CHARLESTON, W.Va. (WSAZ) -- West Virginia Delegate Stephen Skinner represents the 67th District, but he's made state history as its first openly gay lawmaker.
"My time in Charleston has been surprisingly easy," Skinner said Tuesday during an interview on Skype. "I've not had from my colleagues in the Legislature anything but encouragement and respect."
His statement could be surprising, considering lawmakers in West Virginia have never passed anti-discrimination laws based on sexual orientation.
Despite a major effort this legislative session from the group Fairness West Virginia, which Skinner founded, he asked to have the measure he sponsored pulled.
"When we get to the point that we can pass it, it needs to be the right bill and it can't be watered down and made ineffective by amendments," he explained.
Skinner said he supports the idea of Home Rule, a law that gives municipalities more control at the local level. However, he voted against the bill when amendments that included marriage and gun restrictions were added.
"We need to see substantive cooperation on a bipartisan basis and the Home Rule bill this year was a victim of shenanigans, and it's very disappointing," Skinner said.
Skinner is now back home practicing law at his family firm.
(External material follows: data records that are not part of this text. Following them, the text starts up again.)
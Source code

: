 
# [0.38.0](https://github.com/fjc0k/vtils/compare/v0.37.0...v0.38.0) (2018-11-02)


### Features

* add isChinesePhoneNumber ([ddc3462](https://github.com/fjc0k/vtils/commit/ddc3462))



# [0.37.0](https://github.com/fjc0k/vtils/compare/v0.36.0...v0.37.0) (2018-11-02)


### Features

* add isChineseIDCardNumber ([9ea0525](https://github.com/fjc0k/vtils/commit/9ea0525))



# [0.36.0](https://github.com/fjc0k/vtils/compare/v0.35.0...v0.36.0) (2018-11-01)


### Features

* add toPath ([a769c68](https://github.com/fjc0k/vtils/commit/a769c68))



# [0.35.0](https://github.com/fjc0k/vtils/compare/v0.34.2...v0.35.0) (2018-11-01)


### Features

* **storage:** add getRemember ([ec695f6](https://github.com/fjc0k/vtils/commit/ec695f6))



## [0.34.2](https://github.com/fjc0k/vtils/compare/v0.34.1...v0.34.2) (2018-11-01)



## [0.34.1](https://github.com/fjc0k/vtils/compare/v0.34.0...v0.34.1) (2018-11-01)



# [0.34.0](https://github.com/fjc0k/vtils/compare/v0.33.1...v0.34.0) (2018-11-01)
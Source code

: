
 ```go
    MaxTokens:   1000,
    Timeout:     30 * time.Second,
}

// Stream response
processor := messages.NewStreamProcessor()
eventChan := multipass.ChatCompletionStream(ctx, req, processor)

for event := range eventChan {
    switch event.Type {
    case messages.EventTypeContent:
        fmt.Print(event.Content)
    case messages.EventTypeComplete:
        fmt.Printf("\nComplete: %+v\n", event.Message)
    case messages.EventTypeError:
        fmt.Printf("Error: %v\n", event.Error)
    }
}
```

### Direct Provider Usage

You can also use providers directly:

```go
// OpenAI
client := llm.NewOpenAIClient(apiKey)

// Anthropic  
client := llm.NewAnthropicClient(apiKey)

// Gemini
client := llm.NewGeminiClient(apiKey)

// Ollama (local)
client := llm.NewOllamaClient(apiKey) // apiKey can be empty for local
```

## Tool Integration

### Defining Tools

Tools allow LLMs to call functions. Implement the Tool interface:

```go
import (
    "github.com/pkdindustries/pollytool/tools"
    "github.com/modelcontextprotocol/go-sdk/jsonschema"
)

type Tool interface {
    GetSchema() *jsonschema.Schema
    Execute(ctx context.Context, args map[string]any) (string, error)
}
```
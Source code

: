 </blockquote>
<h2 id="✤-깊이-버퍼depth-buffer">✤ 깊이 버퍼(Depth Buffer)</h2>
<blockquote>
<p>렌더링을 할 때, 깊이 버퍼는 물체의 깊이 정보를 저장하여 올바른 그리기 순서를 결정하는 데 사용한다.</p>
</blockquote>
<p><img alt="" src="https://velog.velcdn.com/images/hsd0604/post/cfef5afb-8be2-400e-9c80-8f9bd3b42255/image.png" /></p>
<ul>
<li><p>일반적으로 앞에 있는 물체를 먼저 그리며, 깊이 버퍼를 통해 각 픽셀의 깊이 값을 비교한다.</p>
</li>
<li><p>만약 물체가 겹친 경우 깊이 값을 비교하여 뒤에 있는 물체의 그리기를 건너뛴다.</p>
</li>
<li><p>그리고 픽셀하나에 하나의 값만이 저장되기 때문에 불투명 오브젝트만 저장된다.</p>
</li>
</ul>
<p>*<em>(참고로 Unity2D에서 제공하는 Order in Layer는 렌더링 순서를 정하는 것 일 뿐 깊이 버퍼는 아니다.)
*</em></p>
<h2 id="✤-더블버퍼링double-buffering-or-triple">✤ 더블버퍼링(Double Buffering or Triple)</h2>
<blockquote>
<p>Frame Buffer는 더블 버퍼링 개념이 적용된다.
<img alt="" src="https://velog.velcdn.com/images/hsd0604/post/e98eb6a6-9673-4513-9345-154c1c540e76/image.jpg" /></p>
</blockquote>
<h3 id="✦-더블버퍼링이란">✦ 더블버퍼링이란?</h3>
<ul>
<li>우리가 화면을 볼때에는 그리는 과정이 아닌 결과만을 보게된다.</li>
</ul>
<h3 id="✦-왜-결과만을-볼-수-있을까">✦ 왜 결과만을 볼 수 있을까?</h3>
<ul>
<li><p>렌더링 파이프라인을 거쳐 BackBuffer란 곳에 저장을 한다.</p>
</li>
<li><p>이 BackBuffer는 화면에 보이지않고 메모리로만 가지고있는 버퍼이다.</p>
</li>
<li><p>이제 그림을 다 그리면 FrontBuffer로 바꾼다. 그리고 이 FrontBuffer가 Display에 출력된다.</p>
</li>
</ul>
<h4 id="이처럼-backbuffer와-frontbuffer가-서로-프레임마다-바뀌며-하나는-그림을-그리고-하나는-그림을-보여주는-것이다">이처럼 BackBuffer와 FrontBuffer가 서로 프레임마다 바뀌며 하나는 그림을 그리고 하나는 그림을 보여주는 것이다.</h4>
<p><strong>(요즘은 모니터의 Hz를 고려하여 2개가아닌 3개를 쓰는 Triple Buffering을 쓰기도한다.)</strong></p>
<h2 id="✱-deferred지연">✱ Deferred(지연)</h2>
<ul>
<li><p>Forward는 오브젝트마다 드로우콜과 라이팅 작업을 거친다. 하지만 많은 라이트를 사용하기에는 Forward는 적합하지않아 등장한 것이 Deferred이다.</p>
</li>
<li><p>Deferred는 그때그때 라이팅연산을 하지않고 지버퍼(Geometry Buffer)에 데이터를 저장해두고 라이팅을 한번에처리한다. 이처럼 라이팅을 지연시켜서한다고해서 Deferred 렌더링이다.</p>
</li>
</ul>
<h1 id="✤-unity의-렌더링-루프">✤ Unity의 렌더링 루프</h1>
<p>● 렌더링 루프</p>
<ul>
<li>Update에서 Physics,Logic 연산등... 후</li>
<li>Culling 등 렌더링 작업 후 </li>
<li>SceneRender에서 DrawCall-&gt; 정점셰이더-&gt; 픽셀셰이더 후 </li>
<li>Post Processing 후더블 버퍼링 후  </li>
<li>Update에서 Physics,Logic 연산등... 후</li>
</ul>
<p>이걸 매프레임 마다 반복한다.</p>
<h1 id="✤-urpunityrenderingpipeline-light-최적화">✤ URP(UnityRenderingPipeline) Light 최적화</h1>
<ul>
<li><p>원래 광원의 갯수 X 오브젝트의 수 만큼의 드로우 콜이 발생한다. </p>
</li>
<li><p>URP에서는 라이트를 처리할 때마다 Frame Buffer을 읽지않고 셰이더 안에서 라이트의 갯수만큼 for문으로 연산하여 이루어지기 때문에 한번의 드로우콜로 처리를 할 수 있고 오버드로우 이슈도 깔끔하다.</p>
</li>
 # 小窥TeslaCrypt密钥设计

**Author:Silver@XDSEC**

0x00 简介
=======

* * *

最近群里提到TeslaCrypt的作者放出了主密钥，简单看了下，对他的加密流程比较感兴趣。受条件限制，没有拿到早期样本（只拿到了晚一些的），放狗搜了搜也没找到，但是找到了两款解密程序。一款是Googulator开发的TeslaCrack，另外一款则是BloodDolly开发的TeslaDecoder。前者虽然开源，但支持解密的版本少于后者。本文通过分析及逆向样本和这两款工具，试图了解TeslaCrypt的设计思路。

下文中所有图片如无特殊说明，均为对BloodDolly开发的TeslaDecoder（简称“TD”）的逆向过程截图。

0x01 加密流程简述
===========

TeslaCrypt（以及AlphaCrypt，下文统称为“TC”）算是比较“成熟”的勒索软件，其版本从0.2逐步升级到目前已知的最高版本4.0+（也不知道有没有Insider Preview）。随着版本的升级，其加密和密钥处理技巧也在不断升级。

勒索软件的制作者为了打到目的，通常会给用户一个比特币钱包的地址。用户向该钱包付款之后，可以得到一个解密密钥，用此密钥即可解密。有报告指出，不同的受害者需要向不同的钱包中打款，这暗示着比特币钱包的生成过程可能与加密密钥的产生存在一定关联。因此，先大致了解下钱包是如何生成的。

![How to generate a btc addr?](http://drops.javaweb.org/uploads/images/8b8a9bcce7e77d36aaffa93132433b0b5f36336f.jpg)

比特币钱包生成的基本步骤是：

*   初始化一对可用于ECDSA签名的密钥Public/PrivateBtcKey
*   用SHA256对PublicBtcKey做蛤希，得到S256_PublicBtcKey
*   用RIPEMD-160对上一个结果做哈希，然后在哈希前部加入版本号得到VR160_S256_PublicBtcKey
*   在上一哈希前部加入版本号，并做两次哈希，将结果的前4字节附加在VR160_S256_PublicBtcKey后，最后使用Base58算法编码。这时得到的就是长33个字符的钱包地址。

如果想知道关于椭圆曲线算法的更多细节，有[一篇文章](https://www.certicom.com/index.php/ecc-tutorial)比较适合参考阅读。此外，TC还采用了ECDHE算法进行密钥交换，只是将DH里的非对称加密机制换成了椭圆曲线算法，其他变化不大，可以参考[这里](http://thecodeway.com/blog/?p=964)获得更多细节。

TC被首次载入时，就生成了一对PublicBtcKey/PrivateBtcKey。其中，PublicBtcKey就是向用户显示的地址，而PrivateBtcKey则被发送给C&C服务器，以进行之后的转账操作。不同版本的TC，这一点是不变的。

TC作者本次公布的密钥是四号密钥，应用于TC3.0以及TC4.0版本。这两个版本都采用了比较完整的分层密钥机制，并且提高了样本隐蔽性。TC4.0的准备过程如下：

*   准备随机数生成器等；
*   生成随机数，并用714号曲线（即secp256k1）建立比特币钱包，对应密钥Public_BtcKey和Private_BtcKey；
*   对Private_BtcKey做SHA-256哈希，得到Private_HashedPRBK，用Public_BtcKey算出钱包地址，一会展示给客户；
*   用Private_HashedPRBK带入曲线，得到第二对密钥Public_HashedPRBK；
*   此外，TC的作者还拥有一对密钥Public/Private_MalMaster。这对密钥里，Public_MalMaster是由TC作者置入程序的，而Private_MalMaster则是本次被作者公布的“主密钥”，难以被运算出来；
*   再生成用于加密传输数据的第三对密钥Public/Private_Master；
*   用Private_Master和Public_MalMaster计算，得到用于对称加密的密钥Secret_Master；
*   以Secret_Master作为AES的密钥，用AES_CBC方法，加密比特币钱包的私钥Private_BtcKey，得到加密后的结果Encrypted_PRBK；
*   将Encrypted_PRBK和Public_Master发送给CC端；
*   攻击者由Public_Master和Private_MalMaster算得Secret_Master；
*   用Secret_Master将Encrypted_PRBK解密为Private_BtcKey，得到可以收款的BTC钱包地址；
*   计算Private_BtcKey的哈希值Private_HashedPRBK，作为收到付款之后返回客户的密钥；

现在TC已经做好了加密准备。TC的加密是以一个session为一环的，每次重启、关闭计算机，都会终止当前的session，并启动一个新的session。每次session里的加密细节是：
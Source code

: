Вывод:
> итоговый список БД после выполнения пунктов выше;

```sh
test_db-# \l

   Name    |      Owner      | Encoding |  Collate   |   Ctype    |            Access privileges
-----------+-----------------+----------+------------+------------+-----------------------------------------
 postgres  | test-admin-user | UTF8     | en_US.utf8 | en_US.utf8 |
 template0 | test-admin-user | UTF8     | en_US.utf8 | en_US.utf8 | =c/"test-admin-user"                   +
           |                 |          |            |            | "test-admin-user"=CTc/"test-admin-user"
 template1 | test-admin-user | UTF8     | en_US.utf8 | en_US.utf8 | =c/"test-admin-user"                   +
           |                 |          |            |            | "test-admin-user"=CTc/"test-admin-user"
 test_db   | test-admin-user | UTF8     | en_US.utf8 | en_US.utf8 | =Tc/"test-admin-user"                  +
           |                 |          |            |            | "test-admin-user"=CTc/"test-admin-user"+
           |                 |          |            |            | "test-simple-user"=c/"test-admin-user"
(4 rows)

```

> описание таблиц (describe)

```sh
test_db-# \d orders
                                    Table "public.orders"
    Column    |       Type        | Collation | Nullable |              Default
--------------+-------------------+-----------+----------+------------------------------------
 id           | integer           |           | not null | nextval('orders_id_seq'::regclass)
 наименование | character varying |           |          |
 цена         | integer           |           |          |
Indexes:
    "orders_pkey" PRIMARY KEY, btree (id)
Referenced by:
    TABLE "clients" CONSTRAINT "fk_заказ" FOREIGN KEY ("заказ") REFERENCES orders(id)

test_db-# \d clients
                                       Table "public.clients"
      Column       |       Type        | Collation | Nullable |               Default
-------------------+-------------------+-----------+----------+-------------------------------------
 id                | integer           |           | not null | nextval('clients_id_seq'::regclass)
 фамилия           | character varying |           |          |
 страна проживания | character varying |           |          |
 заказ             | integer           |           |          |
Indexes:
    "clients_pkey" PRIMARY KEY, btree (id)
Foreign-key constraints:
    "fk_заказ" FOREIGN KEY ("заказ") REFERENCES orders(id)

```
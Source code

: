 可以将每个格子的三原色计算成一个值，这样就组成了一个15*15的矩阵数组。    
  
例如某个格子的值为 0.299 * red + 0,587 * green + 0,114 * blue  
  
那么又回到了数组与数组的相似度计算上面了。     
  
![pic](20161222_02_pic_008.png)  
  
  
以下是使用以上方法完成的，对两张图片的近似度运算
Despite any setbacks he says he is incredibly optimistic about the future of the state he loves.
"I hear a lot from kids, kids who happen to be gay or lesbian and their friends thanking me for doing what I am doing, and that helps me during the hard spots when we don't find the path to equality and fairness as easily as we would hope," he said.
"My job is to be a part of the process, to form relationships with people in the Legislature to get good work done, regardless of the topic, and that is something I think I have done this first session."